* **Exercise description**
Please repeat only the stretch of records running from the first line through the line that contains "test evaluation runtimes".

* **Stored data**

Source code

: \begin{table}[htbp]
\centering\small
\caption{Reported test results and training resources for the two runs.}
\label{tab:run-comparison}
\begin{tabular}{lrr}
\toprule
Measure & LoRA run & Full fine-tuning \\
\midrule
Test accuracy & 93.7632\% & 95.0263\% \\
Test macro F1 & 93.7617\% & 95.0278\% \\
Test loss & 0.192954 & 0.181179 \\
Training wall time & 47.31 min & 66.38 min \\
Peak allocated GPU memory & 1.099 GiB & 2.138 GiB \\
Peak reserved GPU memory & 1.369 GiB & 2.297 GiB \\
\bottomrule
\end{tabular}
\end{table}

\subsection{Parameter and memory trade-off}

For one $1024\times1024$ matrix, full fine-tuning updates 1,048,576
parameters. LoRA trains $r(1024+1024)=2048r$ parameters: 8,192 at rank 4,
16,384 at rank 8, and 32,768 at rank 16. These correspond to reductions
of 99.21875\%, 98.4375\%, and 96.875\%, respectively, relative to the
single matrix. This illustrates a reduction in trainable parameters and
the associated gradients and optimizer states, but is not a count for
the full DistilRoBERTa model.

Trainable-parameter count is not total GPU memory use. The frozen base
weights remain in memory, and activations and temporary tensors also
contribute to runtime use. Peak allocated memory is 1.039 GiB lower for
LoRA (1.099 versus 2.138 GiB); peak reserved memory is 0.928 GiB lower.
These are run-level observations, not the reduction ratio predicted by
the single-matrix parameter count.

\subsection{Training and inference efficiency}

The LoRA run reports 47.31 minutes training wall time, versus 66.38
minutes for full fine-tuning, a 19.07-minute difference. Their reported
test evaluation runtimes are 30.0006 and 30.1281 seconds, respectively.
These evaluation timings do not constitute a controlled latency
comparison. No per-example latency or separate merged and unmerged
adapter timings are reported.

* **Result**
Source code

: \begin{table}[htbp]
\centering\small
\caption{Reported test results and training resources for the two runs.}
\label{tab:run-comparison}
\begin{tabular}{lrr}
\toprule
Measure & LoRA run & Full fine-tuning \\
\midrule
Test accuracy & 93.7632\% & 95.0263\% \\
Test macro F1 & 93.7617\% & 95.0278\% \\
Test loss & 0.192954 & 0.181179 \\
Training wall time & 47.31 min & 66.38 min \\
Peak allocated GPU memory & 1.099 GiB & 2.138 GiB \\
Peak reserved GPU memory & 1.369 GiB & 2.297 GiB \\
\bottomrule
\end{tabular}
\end{table}

\subsection{Parameter and memory trade-off}

For one $1024\times1024$ matrix, full fine-tuning updates 1,048,576
parameters. LoRA trains $r(1024+1024)=2048r$ parameters: 8,192 at rank 4,
16,384 at rank 8, and 32,768 at rank 16. These correspond to reductions
of 99.21875\%, 98.4375\%, and 96.875\%, respectively, relative to the
single matrix. This illustrates a reduction in trainable parameters and
the associated gradients and optimizer states, but is not a count for
the full DistilRoBERTa model.

Trainable-parameter count is not total GPU memory use. The frozen base
weights remain in memory, and activations and temporary tensors also
contribute to runtime use. Peak allocated memory is 1.039 GiB lower for
LoRA (1.099 versus 2.138 GiB); peak reserved memory is 0.928 GiB lower.
These are run-level observations, not the reduction ratio predicted by
the single-matrix parameter count.

\subsection{Training and inference efficiency}

The LoRA run reports 47.31 minutes training wall time, versus 66.38
minutes for full fine-tuning, a 19.07-minute difference. Their reported
test evaluation runtimes are 30.0006 and 30.1281 seconds, respectively.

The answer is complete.